Unread post by BuddyBoi21 »

Hey y'all,

CW for Fatphobia
So I have no clue how relevant this is as this site usually deals with sexual health, relationships, etc. I still want to talk about this anyway.

So for a long while, since I was about 13 or 14 I struggled heavily with my body image mixed in with gender dysphoria that wasn't recognized until my late teens.
I remember when I first started developing wide hips I hated what was happening to my body. As with my chest, once I realized it would take much longer to gain muscle and burn the "feminine" body fat off of what I had at the time I fell deeper into depression.

When I stopped working out and started skating almost two hours a day to cope after eating a ton if whatever junk food I could find in my home I lost a significant amount of whatever muscle mass I built on my arms and most of my upper body. That made my gender dysphoria much worse by the time I was 18/19.

I grew up in a family where most of my members are overweight and much taller than me. I listened to my mom who's been overweight most of my life since childhood complain about her body and express very openly how much she hates being fat. My sister did the same in most of her earlier teens but doesn't anymore. My brother grew up skinny like me but has now gain a lot of weight from eating out a lot. I look at him and will admit I feel uncomfortable with his body and fear the same happening to me. So yeah, at this point I am the skinniest person in my household AND am still the shortest; I stand at 5'6 while my younger sister is 5'8 and my mom and brother are both over 6 foot.

I've got a baby face too which all just piles up to me hating how I look. I feel like I look too small, too young and on occasion still too feminine. I weight trained on and off my whole life and wanted to gain muscle but I feared becoming the "fat trans guy"/"fat trans person". I already have a baby face so I feel like being fat will only make it worse. Plus I feel like girls/people I'm most attracted to won't think I'm attractive despite being in a relationship with a partner who tries to reassure me they like my body and that there's nothing wrong with it.

My brain is basically pandering to cishet gender norms and ideals when it comes to body image. It sucks a whole lot.
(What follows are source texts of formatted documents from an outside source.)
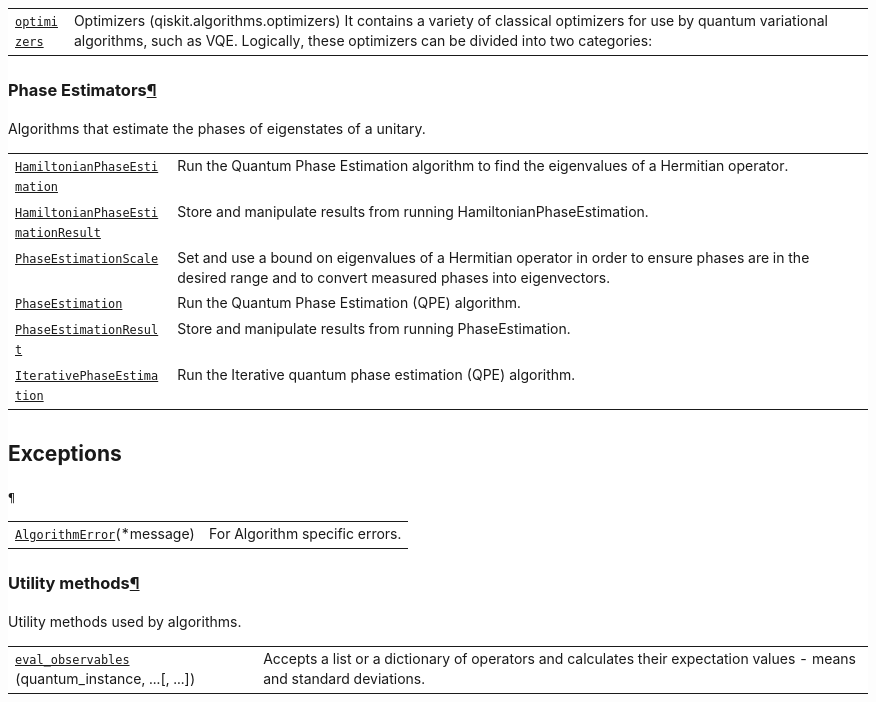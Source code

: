 |                                                                                                                 |                                                                                                                                                                                                                 |
| --------------------------------------------------------------------------------------------------------------- | --------------------------------------------------------------------------------------------------------------------------------------------------------------------------------------------------------------- |
| [`optimizers`](qiskit.algorithms.optimizers#module-qiskit.algorithms.optimizers "qiskit.algorithms.optimizers") | Optimizers (qiskit.algorithms.optimizers) It contains a variety of classical optimizers for use by quantum variational algorithms, such as VQE. Logically, these optimizers can be divided into two categories: |

### Phase Estimators[¶](#phase-estimators "Permalink to this headline")

Algorithms that estimate the phases of eigenstates of a unitary.

|                                                                                                                                               |                                                                                                                                                                 |
| --------------------------------------------------------------------------------------------------------------------------------------------- | --------------------------------------------------------------------------------------------------------------------------------------------------------------- |
| [`HamiltonianPhaseEstimation`](qiskit.algorithms.HamiltonianPhaseEstimation "qiskit.algorithms.HamiltonianPhaseEstimation")                   | Run the Quantum Phase Estimation algorithm to find the eigenvalues of a Hermitian operator.                                                                     |
| [`HamiltonianPhaseEstimationResult`](qiskit.algorithms.HamiltonianPhaseEstimationResult "qiskit.algorithms.HamiltonianPhaseEstimationResult") | Store and manipulate results from running HamiltonianPhaseEstimation.                                                                                           |
| [`PhaseEstimationScale`](qiskit.algorithms.PhaseEstimationScale "qiskit.algorithms.PhaseEstimationScale")                                     | Set and use a bound on eigenvalues of a Hermitian operator in order to ensure phases are in the desired range and to convert measured phases into eigenvectors. |
| [`PhaseEstimation`](qiskit.algorithms.PhaseEstimation "qiskit.algorithms.PhaseEstimation")                                                    | Run the Quantum Phase Estimation (QPE) algorithm.                                                                                                               |
| [`PhaseEstimationResult`](qiskit.algorithms.PhaseEstimationResult "qiskit.algorithms.PhaseEstimationResult")                                  | Store and manipulate results from running PhaseEstimation.                                                                                                      |
| [`IterativePhaseEstimation`](qiskit.algorithms.IterativePhaseEstimation "qiskit.algorithms.IterativePhaseEstimation")                         | Run the Iterative quantum phase estimation (QPE) algorithm.                                                                                                     |

## Exceptions

<span id="module-qiskit.algorithms" />

`¶`

|                                                                                                    |                                |
| -------------------------------------------------------------------------------------------------- | ------------------------------ |
| [`AlgorithmError`](qiskit.algorithms.AlgorithmError "qiskit.algorithms.AlgorithmError")(\*message) | For Algorithm specific errors. |

### Utility methods[¶](#utility-methods "Permalink to this headline")

Utility methods used by algorithms.

|                                                                                                                               |                                                                                                                      |
| ----------------------------------------------------------------------------------------------------------------------------- | -------------------------------------------------------------------------------------------------------------------- |
| [`eval_observables`](qiskit.algorithms.eval_observables "qiskit.algorithms.eval_observables")(quantum\_instance, ...\[, ...]) | Accepts a list or a dictionary of operators and calculates their expectation values - means and standard deviations. |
I feel like this self hatred and punishment has manifested into my eating habits. I'm very physically active but don't eat nearly enough to sustain myself let alone gain weight. I work a manual labor job and am on my feet for 2-3 hours at a time for 5 days a week. I notice since having this new job my body is becoming physically weaker.
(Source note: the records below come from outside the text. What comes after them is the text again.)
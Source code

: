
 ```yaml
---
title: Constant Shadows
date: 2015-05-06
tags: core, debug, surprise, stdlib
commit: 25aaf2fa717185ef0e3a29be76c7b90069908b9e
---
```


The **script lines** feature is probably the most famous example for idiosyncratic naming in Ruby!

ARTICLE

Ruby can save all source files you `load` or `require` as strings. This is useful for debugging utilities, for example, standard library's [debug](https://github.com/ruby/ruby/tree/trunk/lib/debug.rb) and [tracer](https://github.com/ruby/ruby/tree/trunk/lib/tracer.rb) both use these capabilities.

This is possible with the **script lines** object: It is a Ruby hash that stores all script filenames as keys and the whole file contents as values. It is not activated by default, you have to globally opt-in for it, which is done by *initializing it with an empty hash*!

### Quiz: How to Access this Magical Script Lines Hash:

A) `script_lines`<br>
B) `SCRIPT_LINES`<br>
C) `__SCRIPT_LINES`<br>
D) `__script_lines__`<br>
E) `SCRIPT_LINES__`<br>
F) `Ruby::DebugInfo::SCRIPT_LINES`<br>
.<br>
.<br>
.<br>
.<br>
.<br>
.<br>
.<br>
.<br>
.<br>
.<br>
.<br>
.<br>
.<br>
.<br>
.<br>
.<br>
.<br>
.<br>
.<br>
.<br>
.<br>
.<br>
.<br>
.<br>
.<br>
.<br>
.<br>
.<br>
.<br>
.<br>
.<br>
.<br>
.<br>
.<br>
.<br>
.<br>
I feel like my arms aren't big enough but still find myself eating at most twice a day and in occasion 3 times if I'm actually thinking about it.

I can't see my campus dietitian until next month because I couldn't afford to enroll in summer classes. I feel like I'm only going to feel worse and I can't get in contact with another person knowing whether or not they're educated and competent with trans patients.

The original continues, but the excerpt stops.